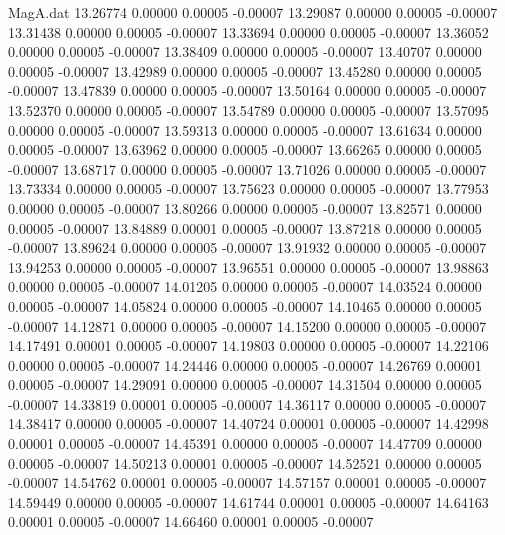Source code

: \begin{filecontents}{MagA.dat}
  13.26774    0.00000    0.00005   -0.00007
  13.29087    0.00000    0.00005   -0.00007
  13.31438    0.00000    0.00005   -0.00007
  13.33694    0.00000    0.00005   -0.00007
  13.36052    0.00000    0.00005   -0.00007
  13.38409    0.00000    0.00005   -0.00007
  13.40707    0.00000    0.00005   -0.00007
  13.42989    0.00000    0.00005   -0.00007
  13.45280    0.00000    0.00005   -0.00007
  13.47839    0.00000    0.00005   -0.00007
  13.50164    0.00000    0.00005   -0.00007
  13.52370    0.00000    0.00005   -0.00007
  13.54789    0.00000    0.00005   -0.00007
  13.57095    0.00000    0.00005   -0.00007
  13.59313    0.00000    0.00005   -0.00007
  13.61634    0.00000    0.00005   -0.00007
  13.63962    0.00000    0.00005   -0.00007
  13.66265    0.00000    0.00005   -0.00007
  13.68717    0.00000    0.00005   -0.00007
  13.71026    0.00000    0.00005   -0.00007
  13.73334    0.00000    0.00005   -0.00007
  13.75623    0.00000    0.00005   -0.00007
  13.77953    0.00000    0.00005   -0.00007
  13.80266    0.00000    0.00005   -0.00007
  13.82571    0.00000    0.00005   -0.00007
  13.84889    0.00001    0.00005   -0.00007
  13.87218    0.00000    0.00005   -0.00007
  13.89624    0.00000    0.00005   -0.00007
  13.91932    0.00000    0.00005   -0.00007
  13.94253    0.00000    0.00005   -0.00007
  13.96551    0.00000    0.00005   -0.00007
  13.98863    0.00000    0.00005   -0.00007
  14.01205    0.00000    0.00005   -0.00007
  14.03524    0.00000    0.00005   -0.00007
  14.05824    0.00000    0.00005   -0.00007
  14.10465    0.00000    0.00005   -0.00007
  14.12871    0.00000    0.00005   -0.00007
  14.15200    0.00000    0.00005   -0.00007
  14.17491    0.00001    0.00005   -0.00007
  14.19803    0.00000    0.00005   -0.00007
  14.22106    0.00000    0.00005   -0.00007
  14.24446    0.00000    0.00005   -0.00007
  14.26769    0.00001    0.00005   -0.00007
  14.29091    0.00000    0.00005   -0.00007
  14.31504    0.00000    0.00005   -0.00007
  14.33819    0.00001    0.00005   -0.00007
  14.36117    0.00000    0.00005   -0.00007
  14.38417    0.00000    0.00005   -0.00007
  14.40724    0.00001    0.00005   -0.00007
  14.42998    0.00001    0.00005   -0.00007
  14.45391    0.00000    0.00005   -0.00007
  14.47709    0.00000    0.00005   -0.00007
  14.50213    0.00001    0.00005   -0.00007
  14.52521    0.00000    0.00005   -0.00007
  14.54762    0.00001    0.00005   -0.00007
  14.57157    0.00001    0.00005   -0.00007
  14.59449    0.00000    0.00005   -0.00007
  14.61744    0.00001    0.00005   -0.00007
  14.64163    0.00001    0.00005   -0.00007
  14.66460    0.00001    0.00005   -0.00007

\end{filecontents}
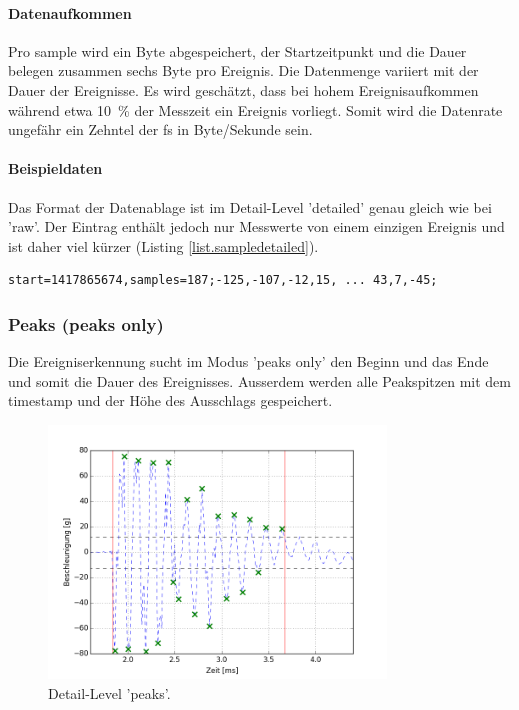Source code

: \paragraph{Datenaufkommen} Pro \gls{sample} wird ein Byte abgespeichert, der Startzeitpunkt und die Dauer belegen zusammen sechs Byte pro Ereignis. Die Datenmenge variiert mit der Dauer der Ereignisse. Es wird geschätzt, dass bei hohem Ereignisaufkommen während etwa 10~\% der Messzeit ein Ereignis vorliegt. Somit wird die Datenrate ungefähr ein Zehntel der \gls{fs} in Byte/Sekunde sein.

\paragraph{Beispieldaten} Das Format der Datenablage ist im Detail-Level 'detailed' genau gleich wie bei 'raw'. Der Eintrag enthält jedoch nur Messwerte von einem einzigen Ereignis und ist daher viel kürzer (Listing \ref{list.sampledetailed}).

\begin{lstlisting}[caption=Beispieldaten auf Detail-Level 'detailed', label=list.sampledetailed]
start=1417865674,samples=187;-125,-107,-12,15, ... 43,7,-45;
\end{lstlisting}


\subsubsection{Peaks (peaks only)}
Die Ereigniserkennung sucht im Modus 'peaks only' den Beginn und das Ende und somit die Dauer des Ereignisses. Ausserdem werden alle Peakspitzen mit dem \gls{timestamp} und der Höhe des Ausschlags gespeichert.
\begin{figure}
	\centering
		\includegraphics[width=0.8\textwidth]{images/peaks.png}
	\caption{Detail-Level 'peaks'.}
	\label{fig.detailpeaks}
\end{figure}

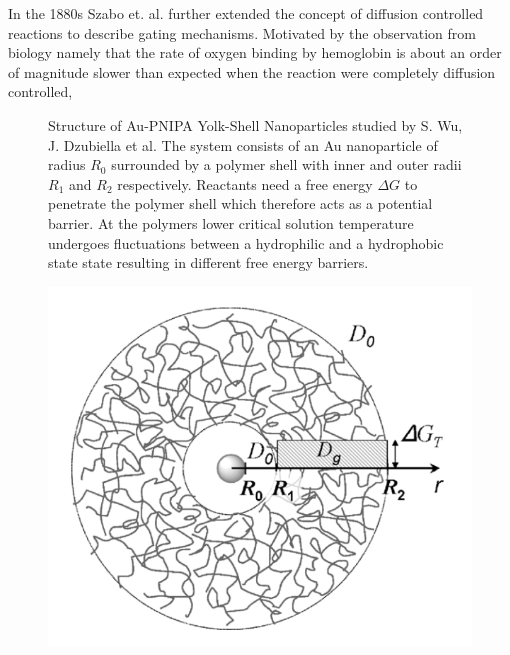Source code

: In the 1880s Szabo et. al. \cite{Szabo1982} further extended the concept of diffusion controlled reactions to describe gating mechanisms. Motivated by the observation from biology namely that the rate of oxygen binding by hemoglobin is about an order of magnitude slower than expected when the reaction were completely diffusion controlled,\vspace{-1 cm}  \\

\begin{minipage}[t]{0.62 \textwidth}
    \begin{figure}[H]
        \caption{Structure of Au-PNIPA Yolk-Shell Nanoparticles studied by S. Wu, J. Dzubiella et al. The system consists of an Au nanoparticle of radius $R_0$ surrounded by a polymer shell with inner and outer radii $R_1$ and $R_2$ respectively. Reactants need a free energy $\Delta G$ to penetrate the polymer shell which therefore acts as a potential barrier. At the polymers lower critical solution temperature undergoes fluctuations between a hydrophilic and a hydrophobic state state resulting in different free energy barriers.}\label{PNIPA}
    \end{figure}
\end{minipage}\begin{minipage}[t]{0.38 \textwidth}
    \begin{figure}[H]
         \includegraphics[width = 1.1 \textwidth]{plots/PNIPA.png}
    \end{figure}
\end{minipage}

■ **Activity**: This exercise needs every line of the listing that contains the word "lstlisting".

■ **Response box**:
\begin{lstlisting}[caption=Beispieldaten auf Detail-Level 'detailed', label=list.sampledetailed]
\end{lstlisting}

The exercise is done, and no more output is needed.